Standards, cancelation, blocked threads, poll and signals

iker

unread,

Dec 19, 2001, 12:00:27 PM12/19/01

to

Hello all.

I'm currently working on an application where I find it convenient to
cancel worker threads that are spawned by a manager thread to handle
client requests. Each of these client threads are usually blocked in
poll() waiting for IO but may also block in other unforeseen system
calls (something similar to ACE's select reactor - it blocks in select
but the service handlers it calls can block in anything).

I'm new to MT so I've started reading PwPT, the 1996 POSIX standard
and quite a few great postings to this newsgroup in order to come up
with a list of "standard" ways to do this which I include below. I
think the list summarizes some of the current thinking with respect to
this problem but I would be most appreciative if the folks here could
provide corrections and/or additional methods.

Regards,
Iker

1) Asynchronous cancelation: The general consensus in this newsgroup
is that this is bad. The target thread will be left in an
indeterminate state and, if it was doing anything even remotely
interesting you'll likely experience resource leaks or crashes.

2) Deferred cancelation: Nice, standard way of going about cancelation
but it suffers from some serious issues. First, target threads can
still block in poll and select and conform to the POSIX standard
(neither is on the list of cancelation points under POSIX 1996).
Second, cancelation cleanup under pthreads and cleanup under C++ do
not usually work together. On most platform/compiler combinations a
canceled thread will execute pthread cancelation handlers but will not
execute catch blocks or destructors for local objects.

3) Signals: This solution seems to work well but only under some
rather strict guidelines - your library client should not use signals,
should not create threads except via your library and should not make
use of other libraries that create threads. However, if this suits you
fine then cancelation using signals allows you to wake a thread stuck
in a blocking call - errno will return EINTR - which your client's
code can handle as it sees fit. If your client returns or throws in
response to the failure C++ catch blocks and destructors will be
called as expected.

Note: Just checked the standard (3.3.1.4 Signal Effects on Other
Functions) and it has this to say about functions that are interrupted
by signal handlers: "If the signal-catching function executes a return
the behavior of the interrupted function shall be as described
individually for that function". I guess this means that assuming the
function will fail or that errno will return EINTR as a result of the
failure may not be portable (although that's what you get on Linux).

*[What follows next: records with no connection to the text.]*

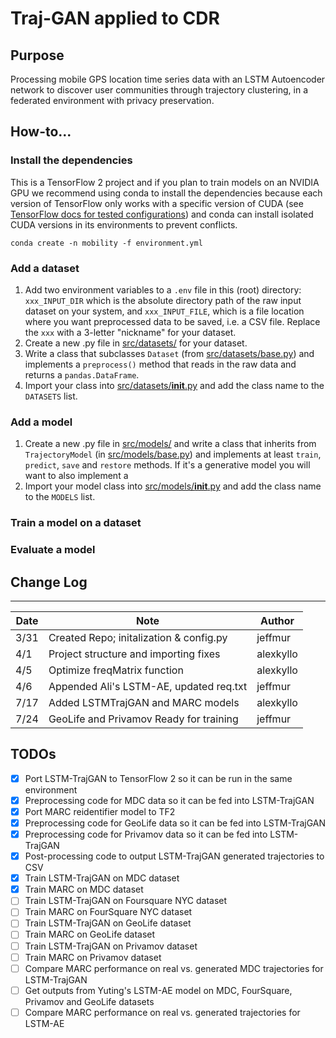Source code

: # Traj-GAN applied to CDR

## Purpose

Processing mobile GPS location time series data with an LSTM Autoencoder network
to discover user communities through trajectory clustering, in a federated
environment with privacy preservation.

## How-to...

### Install the dependencies

This is a TensorFlow 2 project and if you plan to train models on an
NVIDIA GPU we recommend using conda to install the dependencies
because each version of TensorFlow only works with a specific version
of CUDA (see [TensorFlow docs for tested
configurations](https://www.tensorflow.org/install/source#linux)) and
conda can install isolated CUDA versions in its environments to
prevent conflicts.

`conda create -n mobility -f environment.yml`

### Add a dataset

1. Add two environment variables to a `.env` file in this (root)
   directory: `xxx_INPUT_DIR` which is the absolute directory path of
   the raw input dataset on your system, and `xxx_INPUT_FILE`, which
   is a file location where you want preprocessed data to be saved,
   i.e. a CSV file. Replace the `xxx` with a 3-letter "nickname" for
   your dataset.
2. Create a new .py file in [src/datasets/](src/datasets/) for your
   dataset.
3. Write a class that subclasses `Dataset` (from
   [src/datasets/base.py](src/datasets/base.py)) and implements a
   `preprocess()` method that reads in the raw data and returns a
   `pandas.DataFrame`.
4. Import your class into
   [src/datasets/__init__.py](src/datasets/__init__.py) and add the
   class name to the `DATASETS` list.

### Add a model

1. Create a new .py file in [src/models/](src/models/) and write a
   class that inherits from `TrajectoryModel` (in
   [src/models/base.py](src/models/base.py)) and implements at least
   `train`, `predict`, `save` and `restore` methods. If it's a
   generative model you will want to also implement a
2. Import your model class into
   [src/models/__init__.py](src/models/__init__.py) and add the class
   name to the `MODELS` list.

### Train a model on a dataset

### Evaluate a model

## Change Log

---

| Date | Note                                    | Author    |
| ---- | --------------------------------------- | --------- |
| 3/31 | Created Repo; initalization & config.py | jeffmur   |
| 4/1  | Project structure and importing fixes   | alexkyllo |
| 4/5  | Optimize freqMatrix function            | alexkyllo |
| 4/6  | Appended Ali's LSTM-AE, updated req.txt | jeffmur   |
| 7/17 | Added LSTMTrajGAN and MARC models       | alexkyllo |
| 7/24 | GeoLife and Privamov Ready for training | jeffmur   |

## TODOs

- [x] Port LSTM-TrajGAN to TensorFlow 2 so it can be run in the same environment
- [x] Preprocessing code for MDC data so it can be fed into LSTM-TrajGAN
- [x] Port MARC reidentifier model to TF2
- [x] Preprocessing code for GeoLife data so it can be fed into LSTM-TrajGAN
- [x] Preprocessing code for Privamov data so it can be fed into LSTM-TrajGAN
- [x] Post-processing code to output LSTM-TrajGAN generated trajectories to CSV
- [x] Train LSTM-TrajGAN on MDC dataset
- [x] Train MARC on MDC dataset
- [ ] Train LSTM-TrajGAN on Foursquare NYC dataset
- [ ] Train MARC on FourSquare NYC dataset
- [ ] Train LSTM-TrajGAN on GeoLife dataset
- [ ] Train MARC on GeoLife dataset
- [ ] Train LSTM-TrajGAN on Privamov dataset
- [ ] Train MARC on Privamov dataset
- [ ] Compare MARC performance on real vs. generated MDC trajectories for LSTM-TrajGAN
- [ ] Get outputs from Yuting's LSTM-AE model on MDC, FourSquare, Privamov and GeoLife datasets
- [ ] Compare MARC performance on real vs. generated trajectories for LSTM-AE
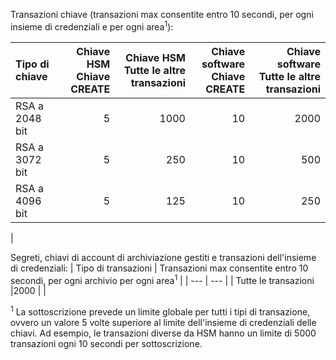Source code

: Transazioni chiave (transazioni max consentite entro 10 secondi, per ogni insieme di credenziali e per ogni area<sup>1</sup>):

|Tipo di chiave|Chiave HSM<br>Chiave CREATE|Chiave HSM<br>Tutte le altre transazioni|Chiave software<br>Chiave CREATE|Chiave software<br>Tutte le altre transazioni|
|:---|---:|---:|---:|---:|
|RSA a 2048 bit|5|1000|10|2000|
|RSA a 3072 bit|5|250|10|500|
|RSA a 4096 bit|5|125|10|250|
|

Segreti, chiavi di account di archiviazione gestiti e transazioni dell'insieme di credenziali:
| Tipo di transazioni | Transazioni max consentite entro 10 secondi, per ogni archivio per ogni area<sup>1</sup> |
| --- | --- |
| Tutte le transazioni |2000 |
|

<sup>1</sup> La sottoscrizione prevede un limite globale per tutti i tipi di transazione, ovvero un valore 5 volte superiore al limite dell'insieme di credenziali delle chiavi. Ad esempio, le transazioni diverse da HSM hanno un limite di 5000 transazioni ogni 10 secondi per sottoscrizione.

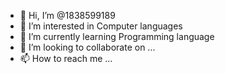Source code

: - 👋 Hi, I’m @1838599189
- 👀 I’m interested in Computer languages
- 🌱 I’m currently learning Programming language 
- 💞️ I’m looking to collaborate on ...
- 📫 How to reach me ...

<!---
1838599189/1838599189 is a ✨ special ✨ repository because its `README.md` (this file) appears on your GitHub profile.
You can click the Preview link to take a look at your changes.
--->
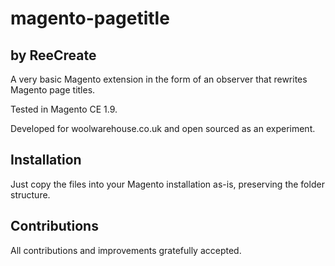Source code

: # magento-pagetitle 
## by ReeCreate

A very basic Magento extension in the form of an observer that rewrites Magento page titles.

Tested in Magento CE 1.9.

Developed for woolwarehouse.co.uk and open sourced as an experiment.

## Installation

Just copy the files into your Magento installation as-is, preserving the folder structure.

## Contributions

All contributions and improvements gratefully accepted.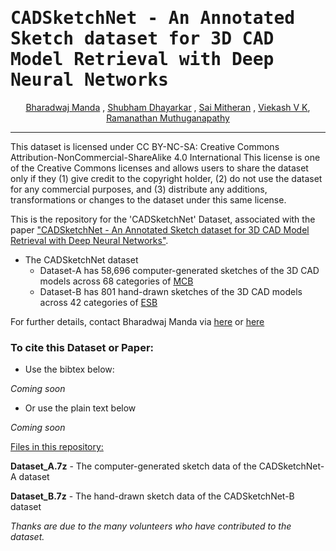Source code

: <samp>

# CADSketchNet - An Annotated Sketch dataset for 3D CAD Model Retrieval with Deep Neural Networks
	
</samp>

<div align="center">

<span> <a href="https://bharadwaj-manda.netlify.app/">Bharadwaj Manda</a></span> ,
<span> <a href="https://www.linkedin.com/in/shubham-dhayarkar-a16a75153/?originalSubdomain=in">Shubham Dhayarkar</a></span> ,
<span> <a href="https://smj007.github.io/">Sai Mitheran</a></span> ,
<span> <a href="https://vkviekash-homepage.github.io/">Viekash V K</a></span>,
<span> <a href="https://ed.iitm.ac.in/~raman/">Ramanathan Muthuganapathy</a></span>

	
</div>

---

This dataset is licensed under CC BY-NC-SA: Creative Commons Attribution-NonCommercial-ShareAlike 4.0 International
This license is one of the Creative Commons licenses and allows users to share the dataset only if they (1) give credit to the copyright holder, (2) do not use the dataset for any commercial purposes, and (3) distribute any additions, transformations or changes to the dataset under this same license.


This is the repository for the 'CADSketchNet' Dataset, associated with the paper ["CADSketchNet - An Annotated Sketch dataset for 3D CAD Model Retrieval with Deep Neural Networks"](). 

- The CADSketchNet dataset 
	- Dataset-A has 58,696 computer-generated sketches of the 3D CAD models across 68 categories of [MCB](https://mechanical-components.herokuapp.com/)
	- Dataset-B has 801 hand-drawn sketches of the 3D CAD models across 42 categories of [ESB](https://engineering.purdue.edu/cdesign/wp/downloads/)


For further details, contact Bharadwaj Manda via [here](https://www.linkedin.com/in/bharadwaj-manda-9730ab114/) or [here](https://bharadwaj-manda.netlify.app/)


### To cite this Dataset or Paper:

- Use the bibtex below:

*Coming soon*

- Or use the plain text below

*Coming soon*


<ins>Files in this repository:</ins>

**Dataset_A.7z** - The computer-generated sketch data of the CADSketchNet-A dataset

**Dataset_B.7z** - The hand-drawn sketch data of the CADSketchNet-B dataset

*Thanks are due to the many volunteers who have contributed to the dataset.*
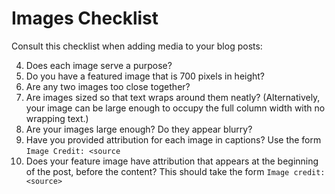# Images Checklist

Consult this checklist when adding media to your blog posts:

4. Does each image serve a purpose?
1. Do you have a featured image that is 700 pixels in height?
6. Are any two images too close together?
3. Are images sized so that text wraps around them neatly? (Alternatively, your image can be large enough to occupy the full column width with no wrapping text.)
4. Are your images large enough? Do they appear blurry?
5. Have you provided attribution for each image in captions? Use the form `Image Credit: <source`
6. Does your feature image have attribution that appears at the beginning of the post, before the content? This should take the form `Image credit: <source>`

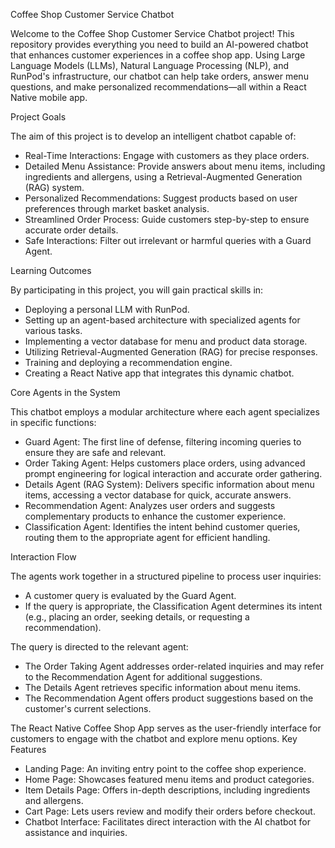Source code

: Coffee Shop Customer Service Chatbot 

Welcome to the Coffee Shop Customer Service Chatbot project! This repository provides everything you need to build an AI-powered chatbot that enhances customer experiences in a coffee shop app. Using Large Language Models (LLMs), Natural Language Processing (NLP), and RunPod's infrastructure, our chatbot can help take orders, answer menu questions, and make personalized recommendations—all within a React Native mobile app.

Project Goals

The aim of this project is to develop an intelligent chatbot capable of:
- Real-Time Interactions: Engage with customers as they place orders.
- Detailed Menu Assistance: Provide answers about menu items, including ingredients and allergens, using a Retrieval-Augmented Generation (RAG) system.
- Personalized Recommendations: Suggest products based on user preferences through market basket analysis.
- Streamlined Order Process: Guide customers step-by-step to ensure accurate order details.
- Safe Interactions: Filter out irrelevant or harmful queries with a Guard Agent.

 Learning Outcomes

 By participating in this project, you will gain practical skills in:
 - Deploying a personal LLM with RunPod.
 - Setting up an agent-based architecture with specialized agents for various tasks.
 - Implementing a vector database for menu and product data storage.
 - Utilizing Retrieval-Augmented Generation (RAG) for precise responses.
 - Training and deploying a recommendation engine.
 - Creating a React Native app that integrates this dynamic chatbot.

Core Agents in the System

This chatbot employs a modular architecture where each agent specializes in specific functions:
- Guard Agent: The first line of defense, filtering incoming queries to ensure they are safe and relevant.
- Order Taking Agent: Helps customers place orders, using advanced prompt engineering for logical interaction and accurate order gathering.
- Details Agent (RAG System): Delivers specific information about menu items, accessing a vector database for quick, accurate answers.
- Recommendation Agent: Analyzes user orders and suggests complementary products to enhance the customer experience.
- Classification Agent: Identifies the intent behind customer queries, routing them to the appropriate agent for efficient handling.

Interaction Flow

The agents work together in a structured pipeline to process user inquiries: 
- A customer query is evaluated by the Guard Agent.
- If the query is appropriate, the Classification Agent determines its intent (e.g., placing an order, seeking details, or requesting a recommendation).

The query is directed to the relevant agent:
- The Order Taking Agent addresses order-related inquiries and may refer to the Recommendation Agent for additional suggestions.
- The Details Agent retrieves specific information about menu items.
- The Recommendation Agent offers product suggestions based on the customer's current selections.

The React Native Coffee Shop App serves as the user-friendly interface for customers to engage with the chatbot and explore menu options.
Key Features 
- Landing Page: An inviting entry point to the coffee shop experience.
- Home Page: Showcases featured menu items and product categories.
- Item Details Page: Offers in-depth descriptions, including ingredients and allergens.
- Cart Page: Lets users review and modify their orders before checkout.
- Chatbot Interface: Facilitates direct interaction with the AI chatbot for assistance and inquiries.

4) Pipes or local sockets: IMO, the least intrusive solution of the
bunch if you're code follows the reactor pattern. Your poll or select
call includes a descriptor that is only used to wake it when the
thread is to be canceled. This approach returns from blocked select
and poll calls, works well with C++ but does nothing for you if your
thread is stuck in anything other than select or poll. I've taken this
approach and simply placed a documented requirement that clients of my
class not make calls that take "too long".

iker

unread,

Dec 26, 2001, 10:54:19 AM12/26/01

to

Maybe I should have titled the message "Thread cancelation summary" or
something? :)

Wil Evers

unread,

Dec 27, 2001, 6:18:39 AM12/27/01

to

In article <b859c232.0112...@posting.google.com>, iker wrote:

> Maybe I should have titled the message "Thread cancelation summary" or
> something? :)

Well, what can we say? You wrote an excellent summary.

- Wil

--
Wil Evers, DOOSYS R&D, Utrecht, Holland
[Wil underscore Evers at doosys dot com]

iker

unread,

Dec 28, 2001, 9:51:33 AM12/28/01

to

Thanks :)

I just thought I might have omitted some techniques or that some of
what I wrote might have been based on outdated information.

Iker

Wil Evers <bou...@dev.null> wrote in message news:<a0f02g$nvl$1...@news1.xs4all.nl>...

Drazen Kacar

unread,

Dec 28, 2001, 11:31:08 AM12/28/01

to

iker wrote:

> 2) Deferred cancelation: Nice, standard way of going about cancelation
> but it suffers from some serious issues. First, target threads can
> still block in poll and select and conform to the POSIX standard
> (neither is on the list of cancelation points under POSIX 1996).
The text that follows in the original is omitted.